» **The task**: The answer is an exact repeat of the entries below, with the pictures omitted.

» **Information given**:
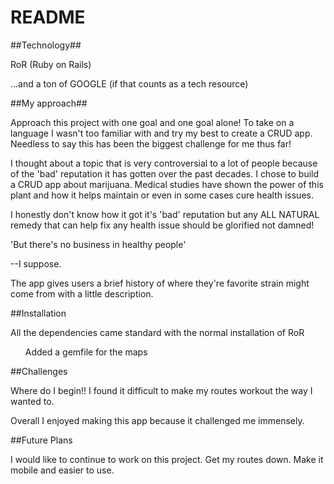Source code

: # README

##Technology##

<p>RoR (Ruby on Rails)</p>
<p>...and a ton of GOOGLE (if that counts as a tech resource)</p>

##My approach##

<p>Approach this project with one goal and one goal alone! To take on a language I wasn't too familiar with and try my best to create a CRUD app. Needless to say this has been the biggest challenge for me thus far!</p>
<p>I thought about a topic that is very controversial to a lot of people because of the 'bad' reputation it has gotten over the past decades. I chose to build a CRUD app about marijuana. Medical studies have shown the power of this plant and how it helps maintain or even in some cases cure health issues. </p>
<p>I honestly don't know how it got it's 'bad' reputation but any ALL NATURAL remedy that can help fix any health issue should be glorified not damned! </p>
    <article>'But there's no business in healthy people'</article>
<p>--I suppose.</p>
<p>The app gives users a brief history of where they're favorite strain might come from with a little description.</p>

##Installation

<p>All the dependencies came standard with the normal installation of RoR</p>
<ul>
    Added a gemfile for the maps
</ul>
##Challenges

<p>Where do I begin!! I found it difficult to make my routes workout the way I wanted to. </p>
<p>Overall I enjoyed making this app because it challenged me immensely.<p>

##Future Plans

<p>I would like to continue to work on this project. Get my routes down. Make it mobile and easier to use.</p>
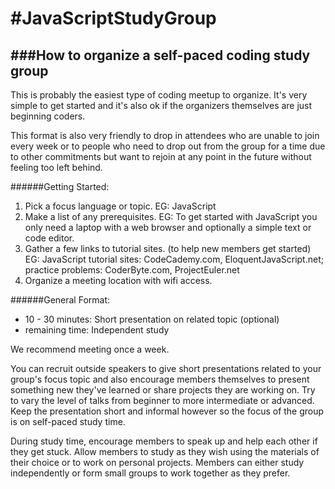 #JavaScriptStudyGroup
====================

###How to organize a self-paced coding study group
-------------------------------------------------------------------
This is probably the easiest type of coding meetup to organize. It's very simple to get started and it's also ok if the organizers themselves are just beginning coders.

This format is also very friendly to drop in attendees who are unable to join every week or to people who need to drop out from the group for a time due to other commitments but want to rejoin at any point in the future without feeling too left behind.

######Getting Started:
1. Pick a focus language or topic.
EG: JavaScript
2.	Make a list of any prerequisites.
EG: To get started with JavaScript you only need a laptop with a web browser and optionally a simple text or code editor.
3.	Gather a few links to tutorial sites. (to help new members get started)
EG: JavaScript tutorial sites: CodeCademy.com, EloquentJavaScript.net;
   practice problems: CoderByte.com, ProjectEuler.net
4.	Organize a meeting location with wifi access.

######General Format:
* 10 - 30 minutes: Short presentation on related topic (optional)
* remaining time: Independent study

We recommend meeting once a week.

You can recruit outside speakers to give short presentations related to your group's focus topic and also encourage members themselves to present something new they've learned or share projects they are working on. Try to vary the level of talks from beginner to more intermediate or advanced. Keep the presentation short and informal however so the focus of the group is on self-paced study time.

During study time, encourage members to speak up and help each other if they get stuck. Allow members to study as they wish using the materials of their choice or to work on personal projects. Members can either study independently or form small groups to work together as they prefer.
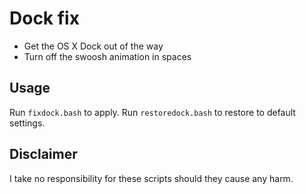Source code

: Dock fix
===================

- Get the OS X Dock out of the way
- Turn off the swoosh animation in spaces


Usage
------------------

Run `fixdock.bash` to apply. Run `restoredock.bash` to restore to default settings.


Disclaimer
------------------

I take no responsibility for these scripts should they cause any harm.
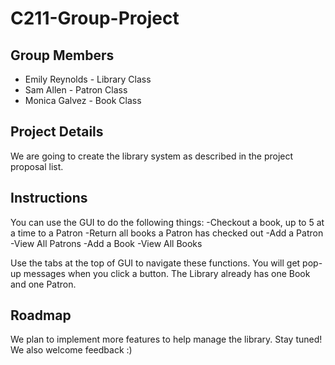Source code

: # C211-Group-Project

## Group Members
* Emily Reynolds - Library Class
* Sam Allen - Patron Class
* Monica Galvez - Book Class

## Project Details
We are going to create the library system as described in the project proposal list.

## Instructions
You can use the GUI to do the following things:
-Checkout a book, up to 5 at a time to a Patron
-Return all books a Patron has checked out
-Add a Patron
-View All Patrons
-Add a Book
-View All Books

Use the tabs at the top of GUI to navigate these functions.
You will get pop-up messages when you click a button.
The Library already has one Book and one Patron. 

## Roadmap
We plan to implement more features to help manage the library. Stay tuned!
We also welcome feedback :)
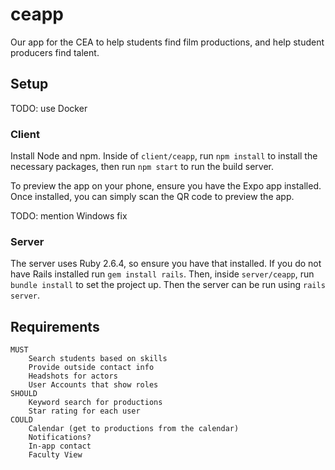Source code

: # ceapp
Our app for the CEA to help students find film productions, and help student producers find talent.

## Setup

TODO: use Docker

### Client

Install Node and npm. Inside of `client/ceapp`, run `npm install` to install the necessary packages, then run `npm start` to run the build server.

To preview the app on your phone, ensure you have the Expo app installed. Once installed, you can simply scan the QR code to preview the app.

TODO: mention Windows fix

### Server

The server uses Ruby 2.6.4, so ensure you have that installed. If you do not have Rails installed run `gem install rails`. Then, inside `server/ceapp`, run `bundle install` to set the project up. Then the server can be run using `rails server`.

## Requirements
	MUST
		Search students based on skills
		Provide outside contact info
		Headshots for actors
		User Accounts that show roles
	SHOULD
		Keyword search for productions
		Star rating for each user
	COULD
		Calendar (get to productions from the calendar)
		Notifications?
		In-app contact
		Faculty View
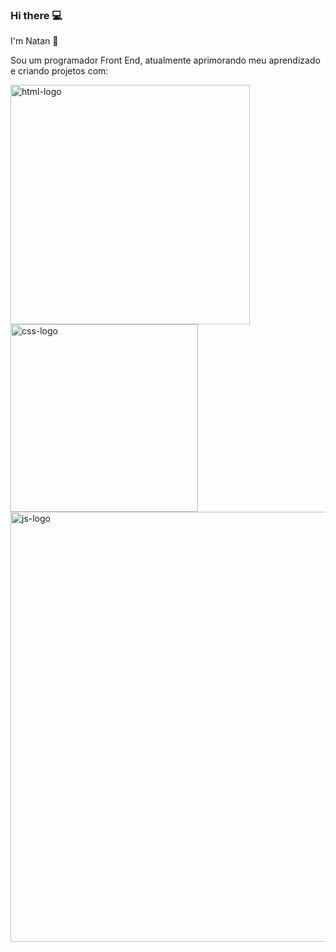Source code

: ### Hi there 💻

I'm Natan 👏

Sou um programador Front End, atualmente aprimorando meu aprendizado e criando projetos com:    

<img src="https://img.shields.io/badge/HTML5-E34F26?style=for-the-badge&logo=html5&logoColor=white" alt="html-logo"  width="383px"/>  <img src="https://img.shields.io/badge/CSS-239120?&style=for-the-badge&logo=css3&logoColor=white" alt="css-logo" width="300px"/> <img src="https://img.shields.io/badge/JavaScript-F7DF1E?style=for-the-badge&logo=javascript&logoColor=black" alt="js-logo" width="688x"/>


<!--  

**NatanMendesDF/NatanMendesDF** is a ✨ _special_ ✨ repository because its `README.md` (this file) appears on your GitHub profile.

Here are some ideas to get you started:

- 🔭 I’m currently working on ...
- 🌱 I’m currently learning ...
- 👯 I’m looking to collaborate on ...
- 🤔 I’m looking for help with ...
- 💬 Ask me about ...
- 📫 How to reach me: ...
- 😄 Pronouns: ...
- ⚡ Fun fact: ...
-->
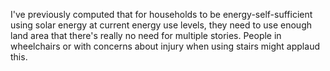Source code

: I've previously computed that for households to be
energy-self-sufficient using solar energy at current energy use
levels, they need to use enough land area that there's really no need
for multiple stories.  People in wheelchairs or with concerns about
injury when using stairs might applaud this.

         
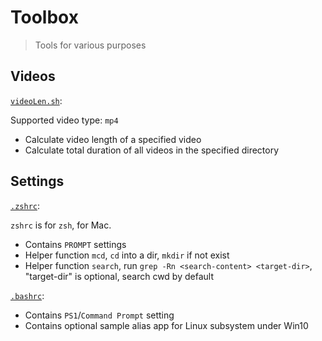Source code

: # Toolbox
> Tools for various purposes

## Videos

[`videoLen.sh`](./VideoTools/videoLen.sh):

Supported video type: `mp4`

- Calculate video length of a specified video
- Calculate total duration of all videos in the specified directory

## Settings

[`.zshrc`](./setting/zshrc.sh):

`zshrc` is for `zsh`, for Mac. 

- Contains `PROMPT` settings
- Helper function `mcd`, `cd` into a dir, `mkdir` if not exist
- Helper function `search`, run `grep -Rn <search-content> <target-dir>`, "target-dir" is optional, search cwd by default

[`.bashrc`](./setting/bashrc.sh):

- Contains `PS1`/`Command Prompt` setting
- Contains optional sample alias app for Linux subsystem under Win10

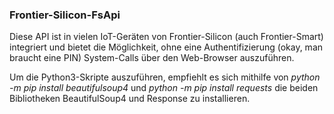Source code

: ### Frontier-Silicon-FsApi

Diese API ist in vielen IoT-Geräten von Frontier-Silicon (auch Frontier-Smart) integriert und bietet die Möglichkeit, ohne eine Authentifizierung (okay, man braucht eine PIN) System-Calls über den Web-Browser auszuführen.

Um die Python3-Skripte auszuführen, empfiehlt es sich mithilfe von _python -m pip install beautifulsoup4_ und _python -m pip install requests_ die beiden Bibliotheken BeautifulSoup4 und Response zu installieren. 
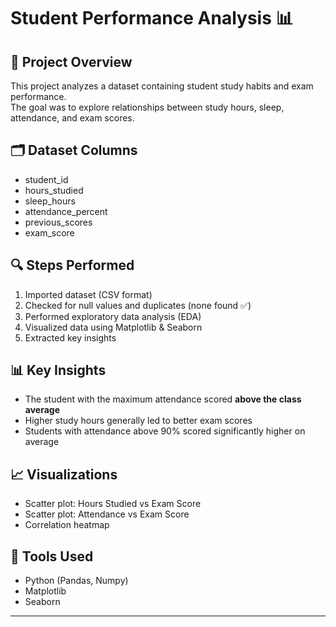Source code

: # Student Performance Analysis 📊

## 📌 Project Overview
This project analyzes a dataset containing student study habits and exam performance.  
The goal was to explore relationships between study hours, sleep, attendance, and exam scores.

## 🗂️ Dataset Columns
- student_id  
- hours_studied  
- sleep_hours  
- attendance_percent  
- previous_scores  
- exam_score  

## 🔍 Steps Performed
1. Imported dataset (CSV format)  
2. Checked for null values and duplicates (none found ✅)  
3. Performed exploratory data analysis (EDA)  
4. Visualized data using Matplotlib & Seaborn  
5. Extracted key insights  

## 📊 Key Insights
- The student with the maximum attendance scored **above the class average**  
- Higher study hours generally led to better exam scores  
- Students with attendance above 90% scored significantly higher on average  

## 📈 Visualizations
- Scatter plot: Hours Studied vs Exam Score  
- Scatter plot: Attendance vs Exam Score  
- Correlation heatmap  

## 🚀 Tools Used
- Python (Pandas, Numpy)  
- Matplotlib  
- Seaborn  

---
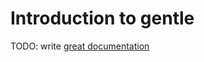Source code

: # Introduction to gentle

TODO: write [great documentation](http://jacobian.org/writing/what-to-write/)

» **Result for this task**:
Source code

: # README

##Technology##

<p>RoR (Ruby on Rails)</p>
<p>...and a ton of GOOGLE (if that counts as a tech resource)</p>

##My approach##

<p>Approach this project with one goal and one goal alone! To take on a language I wasn't too familiar with and try my best to create a CRUD app. Needless to say this has been the biggest challenge for me thus far!</p>
<p>I thought about a topic that is very controversial to a lot of people because of the 'bad' reputation it has gotten over the past decades. I chose to build a CRUD app about marijuana. Medical studies have shown the power of this plant and how it helps maintain or even in some cases cure health issues. </p>
<p>I honestly don't know how it got it's 'bad' reputation but any ALL NATURAL remedy that can help fix any health issue should be glorified not damned! </p>
    <article>'But there's no business in healthy people'</article>
<p>--I suppose.</p>
<p>The app gives users a brief history of where they're favorite strain might come from with a little description.</p>

##Installation

<p>All the dependencies came standard with the normal installation of RoR</p>
<ul>
    Added a gemfile for the maps
</ul>
##Challenges

<p>Where do I begin!! I found it difficult to make my routes workout the way I wanted to. </p>
<p>Overall I enjoyed making this app because it challenged me immensely.<p>

##Future Plans

<p>I would like to continue to work on this project. Get my routes down. Make it mobile and easier to use.</p>
 #JavaScriptStudyGroup
====================

###How to organize a self-paced coding study group
-------------------------------------------------------------------
This is probably the easiest type of coding meetup to organize. It's very simple to get started and it's also ok if the organizers themselves are just beginning coders.

This format is also very friendly to drop in attendees who are unable to join every week or to people who need to drop out from the group for a time due to other commitments but want to rejoin at any point in the future without feeling too left behind.

######Getting Started:
1. Pick a focus language or topic.
EG: JavaScript
2.	Make a list of any prerequisites.
EG: To get started with JavaScript you only need a laptop with a web browser and optionally a simple text or code editor.
3.	Gather a few links to tutorial sites. (to help new members get started)
EG: JavaScript tutorial sites: CodeCademy.com, EloquentJavaScript.net;
   practice problems: CoderByte.com, ProjectEuler.net
4.	Organize a meeting location with wifi access.

######General Format:
* 10 - 30 minutes: Short presentation on related topic (optional)
* remaining time: Independent study

We recommend meeting once a week.

You can recruit outside speakers to give short presentations related to your group's focus topic and also encourage members themselves to present something new they've learned or share projects they are working on. Try to vary the level of talks from beginner to more intermediate or advanced. Keep the presentation short and informal however so the focus of the group is on self-paced study time.

During study time, encourage members to speak up and help each other if they get stuck. Allow members to study as they wish using the materials of their choice or to work on personal projects. Members can either study independently or form small groups to work together as they prefer.
Source code

: Dock fix
===================

- Get the OS X Dock out of the way
- Turn off the swoosh animation in spaces


Usage
------------------

Run `fixdock.bash` to apply. Run `restoredock.bash` to restore to default settings.


Disclaimer
------------------

I take no responsibility for these scripts should they cause any harm.
Source code

: # C211-Group-Project

## Group Members
* Emily Reynolds - Library Class
* Sam Allen - Patron Class
* Monica Galvez - Book Class

## Project Details
We are going to create the library system as described in the project proposal list.

## Instructions
You can use the GUI to do the following things:
-Checkout a book, up to 5 at a time to a Patron
-Return all books a Patron has checked out
-Add a Patron
-View All Patrons
-Add a Book
-View All Books

Use the tabs at the top of GUI to navigate these functions.
You will get pop-up messages when you click a button.
The Library already has one Book and one Patron. 

## Roadmap
We plan to implement more features to help manage the library. Stay tuned!
We also welcome feedback :)
Source code

: # ceapp
Our app for the CEA to help students find film productions, and help student producers find talent.

## Setup

TODO: use Docker

### Client

Install Node and npm. Inside of `client/ceapp`, run `npm install` to install the necessary packages, then run `npm start` to run the build server.

To preview the app on your phone, ensure you have the Expo app installed. Once installed, you can simply scan the QR code to preview the app.

TODO: mention Windows fix

### Server

The server uses Ruby 2.6.4, so ensure you have that installed. If you do not have Rails installed run `gem install rails`. Then, inside `server/ceapp`, run `bundle install` to set the project up. Then the server can be run using `rails server`.

## Requirements
	MUST
		Search students based on skills
		Provide outside contact info
		Headshots for actors
		User Accounts that show roles
	SHOULD
		Keyword search for productions
		Star rating for each user
	COULD
		Calendar (get to productions from the calendar)
		Notifications?
		In-app contact
		Faculty View
Source code

: ### Hi there 💻

I'm Natan 👏

Sou um programador Front End, atualmente aprimorando meu aprendizado e criando projetos com:    

<img src="https://img.shields.io/badge/HTML5-E34F26?style=for-the-badge&logo=html5&logoColor=white" alt="html-logo"  width="383px"/>  <img src="https://img.shields.io/badge/CSS-239120?&style=for-the-badge&logo=css3&logoColor=white" alt="css-logo" width="300px"/> <img src="https://img.shields.io/badge/JavaScript-F7DF1E?style=for-the-badge&logo=javascript&logoColor=black" alt="js-logo" width="688x"/>


<!--  

**NatanMendesDF/NatanMendesDF** is a ✨ _special_ ✨ repository because its `README.md` (this file) appears on your GitHub profile.

Here are some ideas to get you started:

- 🔭 I’m currently working on ...
- 🌱 I’m currently learning ...
- 👯 I’m looking to collaborate on ...
- 🤔 I’m looking for help with ...
- 💬 Ask me about ...
- 📫 How to reach me: ...
- 😄 Pronouns: ...
- ⚡ Fun fact: ...
-->
Source code

: I've previously computed that for households to be
energy-self-sufficient using solar energy at current energy use
levels, they need to use enough land area that there's really no need
for multiple stories.  People in wheelchairs or with concerns about
injury when using stairs might applaud this.

         
Source code

: # Toolbox
> Tools for various purposes

## Videos

[`videoLen.sh`](./VideoTools/videoLen.sh):

Supported video type: `mp4`

- Calculate video length of a specified video
- Calculate total duration of all videos in the specified directory

## Settings

[`.zshrc`](./setting/zshrc.sh):

`zshrc` is for `zsh`, for Mac. 

- Contains `PROMPT` settings
- Helper function `mcd`, `cd` into a dir, `mkdir` if not exist
- Helper function `search`, run `grep -Rn <search-content> <target-dir>`, "target-dir" is optional, search cwd by default

[`.bashrc`](./setting/bashrc.sh):

- Contains `PS1`/`Command Prompt` setting
- Contains optional sample alias app for Linux subsystem under Win10

Source code

: ### Frontier-Silicon-FsApi

Diese API ist in vielen IoT-Geräten von Frontier-Silicon (auch Frontier-Smart) integriert und bietet die Möglichkeit, ohne eine Authentifizierung (okay, man braucht eine PIN) System-Calls über den Web-Browser auszuführen.

Um die Python3-Skripte auszuführen, empfiehlt es sich mithilfe von _python -m pip install beautifulsoup4_ und _python -m pip install requests_ die beiden Bibliotheken BeautifulSoup4 und Response zu installieren. 
Source code

: # Student Performance Analysis 📊

## 📌 Project Overview
This project analyzes a dataset containing student study habits and exam performance.  
The goal was to explore relationships between study hours, sleep, attendance, and exam scores.

## 🗂️ Dataset Columns
- student_id  
- hours_studied  
- sleep_hours  
- attendance_percent  
- previous_scores  
- exam_score  

## 🔍 Steps Performed
1. Imported dataset (CSV format)  
2. Checked for null values and duplicates (none found ✅)  
3. Performed exploratory data analysis (EDA)  
4. Visualized data using Matplotlib & Seaborn  
5. Extracted key insights  

## 📊 Key Insights
- The student with the maximum attendance scored **above the class average**  
- Higher study hours generally led to better exam scores  
- Students with attendance above 90% scored significantly higher on average  

## 📈 Visualizations
- Scatter plot: Hours Studied vs Exam Score  
- Scatter plot: Attendance vs Exam Score  
- Correlation heatmap  

## 🚀 Tools Used
- Python (Pandas, Numpy)  
- Matplotlib  
- Seaborn  

---
Source code

: # Introduction to gentle

TODO: write [great documentation](http://jacobian.org/writing/what-to-write/)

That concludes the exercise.